A new generation of biodegradable polymer-coated sirolimus-eluting stents for the treatment of coronary artery disease: final 5-year clinical outcomes from the CREATE study

Abstract

The aim of the present study was to evaluate the five-year safety and efficacy of a biodegradable polymer-coated sirolimus-eluting stent with six months dual antiplatelet therapy in daily practice. Two thousand and seventy-seven daily practice patients, exclusively treated with biodegradable polymer-coated sirolimus-eluting stents (EXCEL; JW Medical Systems, Weihai, China), were prospectively enrolled in the multicentre CREATE study. Clinical follow-up was completed in 1,982 patients (95.4%) at five-year follow-up.
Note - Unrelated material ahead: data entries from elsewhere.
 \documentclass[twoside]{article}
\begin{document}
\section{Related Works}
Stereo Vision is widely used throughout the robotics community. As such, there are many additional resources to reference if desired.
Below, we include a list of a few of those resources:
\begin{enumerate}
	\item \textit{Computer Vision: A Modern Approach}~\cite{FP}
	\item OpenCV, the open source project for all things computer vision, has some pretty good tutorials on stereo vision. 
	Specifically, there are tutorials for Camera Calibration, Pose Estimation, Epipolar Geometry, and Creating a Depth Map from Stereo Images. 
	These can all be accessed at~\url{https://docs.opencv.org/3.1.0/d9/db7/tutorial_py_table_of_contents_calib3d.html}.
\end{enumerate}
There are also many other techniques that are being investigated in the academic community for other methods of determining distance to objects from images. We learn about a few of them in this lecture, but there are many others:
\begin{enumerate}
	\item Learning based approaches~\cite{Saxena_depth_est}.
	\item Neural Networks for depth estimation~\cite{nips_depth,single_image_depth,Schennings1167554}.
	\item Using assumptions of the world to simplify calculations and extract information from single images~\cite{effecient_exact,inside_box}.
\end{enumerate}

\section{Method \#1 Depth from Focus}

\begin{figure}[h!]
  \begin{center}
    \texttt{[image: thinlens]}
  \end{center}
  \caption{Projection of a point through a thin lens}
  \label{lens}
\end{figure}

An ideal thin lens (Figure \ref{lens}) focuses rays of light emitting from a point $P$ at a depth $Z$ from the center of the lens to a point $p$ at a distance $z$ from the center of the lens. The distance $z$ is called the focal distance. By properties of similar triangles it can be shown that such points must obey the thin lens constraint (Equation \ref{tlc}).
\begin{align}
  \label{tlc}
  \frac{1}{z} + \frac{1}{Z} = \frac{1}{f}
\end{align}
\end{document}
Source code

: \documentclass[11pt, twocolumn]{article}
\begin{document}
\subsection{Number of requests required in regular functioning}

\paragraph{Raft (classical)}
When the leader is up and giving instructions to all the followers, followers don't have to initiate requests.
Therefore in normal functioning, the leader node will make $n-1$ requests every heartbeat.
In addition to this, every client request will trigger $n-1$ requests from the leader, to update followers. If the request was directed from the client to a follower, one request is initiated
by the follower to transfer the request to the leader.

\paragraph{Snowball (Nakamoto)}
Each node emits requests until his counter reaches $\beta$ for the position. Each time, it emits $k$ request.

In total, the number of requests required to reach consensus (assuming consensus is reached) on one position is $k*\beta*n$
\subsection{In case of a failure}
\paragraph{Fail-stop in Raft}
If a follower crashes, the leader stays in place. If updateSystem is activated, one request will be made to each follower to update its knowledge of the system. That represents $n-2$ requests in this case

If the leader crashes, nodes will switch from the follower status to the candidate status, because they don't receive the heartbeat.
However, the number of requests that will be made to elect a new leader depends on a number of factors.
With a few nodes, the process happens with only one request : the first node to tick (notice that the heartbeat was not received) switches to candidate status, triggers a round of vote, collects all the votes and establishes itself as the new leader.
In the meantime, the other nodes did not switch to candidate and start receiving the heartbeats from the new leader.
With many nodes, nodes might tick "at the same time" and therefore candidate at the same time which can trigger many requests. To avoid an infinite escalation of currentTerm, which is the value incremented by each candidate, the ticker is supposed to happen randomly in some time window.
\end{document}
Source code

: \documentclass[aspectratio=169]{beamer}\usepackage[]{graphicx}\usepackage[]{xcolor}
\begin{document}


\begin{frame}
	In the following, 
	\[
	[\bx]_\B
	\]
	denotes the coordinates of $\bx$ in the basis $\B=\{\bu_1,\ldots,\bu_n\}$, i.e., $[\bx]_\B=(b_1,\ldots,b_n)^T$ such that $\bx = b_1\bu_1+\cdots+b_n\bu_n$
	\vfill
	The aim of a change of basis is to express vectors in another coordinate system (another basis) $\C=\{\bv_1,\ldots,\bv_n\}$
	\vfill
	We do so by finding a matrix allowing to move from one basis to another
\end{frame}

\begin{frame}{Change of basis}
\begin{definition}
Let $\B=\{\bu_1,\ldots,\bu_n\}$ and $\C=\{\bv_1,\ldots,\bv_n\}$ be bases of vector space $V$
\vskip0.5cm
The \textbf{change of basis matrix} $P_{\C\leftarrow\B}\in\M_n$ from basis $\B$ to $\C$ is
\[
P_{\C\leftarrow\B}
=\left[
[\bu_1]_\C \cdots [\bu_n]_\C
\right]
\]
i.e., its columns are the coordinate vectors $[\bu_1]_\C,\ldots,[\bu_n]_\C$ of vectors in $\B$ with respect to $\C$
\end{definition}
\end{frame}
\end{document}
The rates of cardiac death, non-fatal myocardial infarction (MI), target lesion revascularisation and overall major adverse cardiac events (MACE) at five-year follow-up were 3.0%, 1.5%, 3.7% and 7.4%, respectively. The rates of definite or probable stent thrombosis (ST) at five years and definite ST from one to five years were 1.1% and 0.3%, respectively. Heart failure (hazard ratio [HR]: 3.324, 95% confidence interval [CI]: 1.729-6.391, p<0.001) and prior MI (HR: 2.664, 95% CI: 1.358-5.227, p=0.004) were independent predictors of ST. Landmark analysis of a propensity score matched patient cohort showed that patients with or without clopidogrel treatment after six months had similar clinical outcomes. The present study demonstrates satisfactory and sustained five-year clinical safety and efficacy profiles as evidenced by the low rates of MACE and ST for the EXCEL, a biodegradable polymer-based sirolimus-eluting stent, when patients were treated with six months dual antiplatelet therapy in daily practice.